Building Order: Culture and History

Micro-Macro Connection


Time as a Social Construction

Most of us think of time as uniform and unchangeable. A minute is a minute no matter who you are or where you live. Time, though, is a human construction.

Some units of timeólike days, months, and yearsóparallel natural events, such as the movement of the earth and moon. Others, however, are clearly arbitrary. Seconds, minutes, and hours do not exist in nature. The 7-day week has been traced to holy numbers, planets, and astrology.1

Although time is measured in absolute units, it is not perceived the same way in all situations. Think of how time flies when you're on an enjoyable date but drags when you're in a boring class. The extra 5 minutes of sleep we desire after the alarm goes off in the morning is infinitely more valuable to us than 5 minutes stuck in traffic.

In some situations, time is structurally irrelevant. Las Vegas casinos, for example, have no windows and no clocks, and they operate 24 hours a day.

It would be a mistake to assume that all members of a large, complex society like ours share the same conceptions of time. Different regions have their own time rules.
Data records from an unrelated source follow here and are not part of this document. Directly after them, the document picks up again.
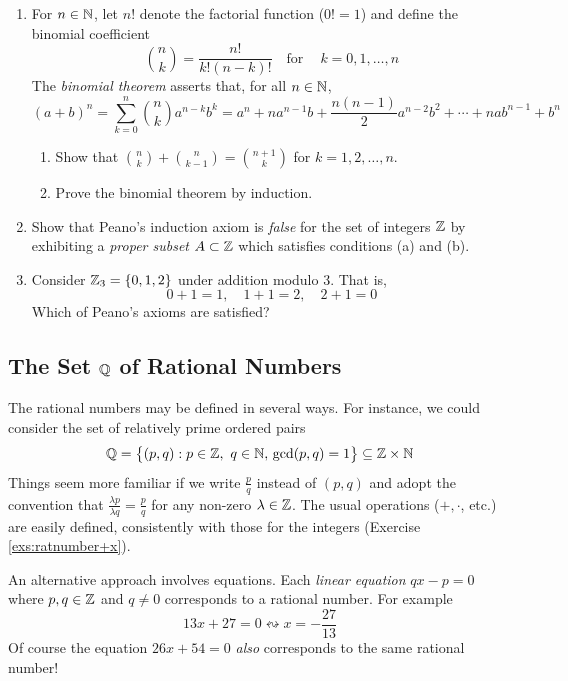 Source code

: \begin{exercises}{}{}
\begin{enumerate}
	  
	  \item%
		For $n\in\mathbb{N}$, let $n!$ denote the factorial function ($0!=1$) and define the binomial coefficient
	  \[
	  	\binom nk=\frac{n!}{k!(n-k)!}\quad\text{for}\quad\ k=0,1,\ldots,n
	  \]
	  The \emph{binomial theorem} asserts that, for all $n\in\mathbb{N}$,
	  \[
	  	(a+b)^n =\sum_{k=0}^n\binom nk a^{n-k}b^k
	  	=a^n+na^{n-1}b+\frac{n(n-1)}2a^{n-2}b^2+\cdots+nab^{n-1}+b^n
	  \]
	  \begin{enumerate}
	  	\item Show that $\binom nk+\binom n{k-1}=\binom{n+1}k$ for $k=1,2,\ldots,n$.
	  	\item Prove the binomial theorem by induction.
	  \end{enumerate}
	
	
	  \item Show that Peano's induction axiom is \emph{false} for the set of integers $\mathbb{Z}$ by exhibiting a \emph{proper subset} $A\subset\mathbb{Z}$ which satisfies conditions (a) and (b).
	  
	  
	  \item Consider $\mathbb{Z}_3=\{0,1,2\}$ under addition modulo 3. That is,
	  \[
	  	0+1=1,\quad 1+1=2,\quad 2+1=0
	  \]
	  Which of Peano's axioms are satisfied?
	\end{enumerate}
\end{exercises}


\clearpage



\subsection[The Set Q of Rational Numbers]{The Set $\mathbb{Q}$ of Rational Numbers}\label{sec:Q}

The rational numbers may be defined in several ways. For instance, we could consider the set of relatively prime ordered pairs
\[
	\mathbb{Q}=\bigl\{(p,q):p\in\mathbb{Z},\ q\in\mathbb{N},\, \gcd(p,q)=1\bigr\}\subseteq\mathbb{Z}\times\mathbb{N}
\]
Things seem more familiar if we write $\frac pq$ instead of $(p,q)$ and adopt the convention that $\frac{\lambda p}{\lambda q}=\frac pq$ for any non-zero $\lambda\in\mathbb{Z}$. The usual operations ($+,\cdot$, etc.) are easily defined, consistently with those for the integers (Exercise \ref{exs:ratnumber+x}).
\smallbreak

An alternative approach involves equations. Each \emph{linear equation} $qx-p=0$ where $p,q\in\mathbb{Z}$ and $q\neq 0$ corresponds to a rational number. For example
\[
	13x+27=0\leftrightsquigarrow x=-\frac{27}{13}
\]
Of course the equation $26x+54=0$ \emph{also} corresponds to the same rational number!
\medbreak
In some areas people are described as "laid back"; in others they're "fast-paced" or "always in a hurry."

Conceptions of time are also tied to occupation. Work life is often synonymous with the amount of time you spend on the job as well as the time you spend preparing for work, getting there, and getting back. Workdays are punctuated by time demands or deadlines.

In addition, in most jobs people are paid by the hour. Time has thus become an economic commodity, something that can be exchanged for money, wasted, shared, or saved.2

Norms concerning the definition and use of time vary from culture to culture. For instance, cultures differ in their orientations toward the future and the past. Phrases like "time heals all wounds" or "that's ancient history" are meaningful only within a culture that makes significant distinctions between the past and the future. To some people, such phrases would make neither linguistic nor cultural sense. In many Arab societies there are only three sets of time: no time at all, now (which varies in duration), and forever (too long).3

The Hopi of the American Southwest have no tenses in their language indicating past, present, or future.4 For them time does not proceed in a linear fashion and is not perceived as a series of discrete instances. Life is cyclical, and events such as meals or ceremonies are not unique but are accumulated over time.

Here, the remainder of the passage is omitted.